The Old-Fashioned Way
Sometime in the 1980s Smith Barney ran a series of TV commercials featuring the commanding John Houseman, who I knew mainly as the company boss in Rollerball and the beachside storyteller at the start of The Fog. Houseman seriously intoned the tag line of the spot: “At Smith Barney, they make their money the old-fashioned way. They earn it.”
My dad’s hilarious comment on those commercials was, “At Smith Barney, we make our money the old-fashioned way — we con people into forking it over.” What made this joke so delightful was that it wasn’t just a slam against Smith Barney (or investment firms in general), but also a wry comment that the old-fashioned way of making money is to trick people into giving it to you.
Why did my father, and why do I as well, view investment firms so dimly? Well, it’s simple. If I knew a way to make money by investing in the stock market, would I make a modest living by selling that information to others? Or would I just use that information to make a huge fortune by investing in the stock market myself?
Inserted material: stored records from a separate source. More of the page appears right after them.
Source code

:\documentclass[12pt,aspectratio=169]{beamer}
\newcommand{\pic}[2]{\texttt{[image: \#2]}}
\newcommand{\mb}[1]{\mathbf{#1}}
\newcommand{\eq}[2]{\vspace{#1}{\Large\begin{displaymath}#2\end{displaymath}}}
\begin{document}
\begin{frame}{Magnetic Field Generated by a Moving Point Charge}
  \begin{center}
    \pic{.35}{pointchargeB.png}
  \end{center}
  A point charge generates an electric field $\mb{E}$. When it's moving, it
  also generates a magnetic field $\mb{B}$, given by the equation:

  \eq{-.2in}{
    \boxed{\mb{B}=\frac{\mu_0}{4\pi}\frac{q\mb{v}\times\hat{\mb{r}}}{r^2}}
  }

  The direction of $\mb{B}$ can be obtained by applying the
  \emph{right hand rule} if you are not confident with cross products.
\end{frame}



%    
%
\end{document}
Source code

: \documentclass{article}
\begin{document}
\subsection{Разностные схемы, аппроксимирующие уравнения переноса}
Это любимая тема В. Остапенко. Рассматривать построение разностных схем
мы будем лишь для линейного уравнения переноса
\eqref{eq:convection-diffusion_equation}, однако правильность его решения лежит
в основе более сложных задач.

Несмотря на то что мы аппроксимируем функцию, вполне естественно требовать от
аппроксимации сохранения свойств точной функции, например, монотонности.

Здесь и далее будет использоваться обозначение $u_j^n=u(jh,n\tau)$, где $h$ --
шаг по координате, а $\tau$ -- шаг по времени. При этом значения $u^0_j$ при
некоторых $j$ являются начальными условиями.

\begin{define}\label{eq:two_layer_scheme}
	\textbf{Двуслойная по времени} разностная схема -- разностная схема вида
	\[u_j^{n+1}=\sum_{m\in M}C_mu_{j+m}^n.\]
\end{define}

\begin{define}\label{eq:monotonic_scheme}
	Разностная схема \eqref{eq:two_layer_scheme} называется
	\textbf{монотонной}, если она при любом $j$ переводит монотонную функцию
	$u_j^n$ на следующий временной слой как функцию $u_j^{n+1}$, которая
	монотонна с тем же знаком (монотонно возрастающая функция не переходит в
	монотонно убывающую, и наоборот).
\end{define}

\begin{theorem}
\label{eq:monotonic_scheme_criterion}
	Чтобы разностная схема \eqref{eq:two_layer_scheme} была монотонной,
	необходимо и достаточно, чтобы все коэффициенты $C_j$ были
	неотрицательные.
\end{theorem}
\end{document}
It would be a no-brainer.
Those Who Can’t Do...
The really spooky thing about this observation is that it doesn’t apply only to people who claim to tell you how to invest in the stock market. It also applies broadly to anyone who claims to tell you how to do anything that makes significantly more money than they’re making by selling you the information.
In other words, it applies broadly to educators. Why would I make half as much money teaching students how to program computers if I could make twice as much by getting a job programming computers? Why would I make a third as much money teaching students how to write movie scripts if I could make three times as much by spending that time writing movie scripts?
Of course, this doesn’t apply to all educators. Some professors with advanced degrees do actually make as much or more as they could make by getting a job in the specialty that they are teaching. But most of these are research professors who spend little time teaching students, and most of their time actually working in the subject at hand.
Where does that leave the average student, who is being lectured, tested, and graded by a person who makes far less money than the students can make when they get a job in this subject? Either (a) they’re being taught by someone who doesn’t understand the subject well, or (b) they’re being taught well, but they’re being taught a subject that most of them will never be able to get a job doing, because the jobs just aren’t there in sufficient quantity — and that’s why this teacher wound up teaching the subject instead of doing it.
Perhaps the old-fashioned way of making money is to sell knowledge of how to make money. Of course, that knowledge has to be either poorly taught, bogus, stuffed with fluff, and/or useless to the vast majority of those purchasing it. Otherwise the teacher wouldn’t be teaching it.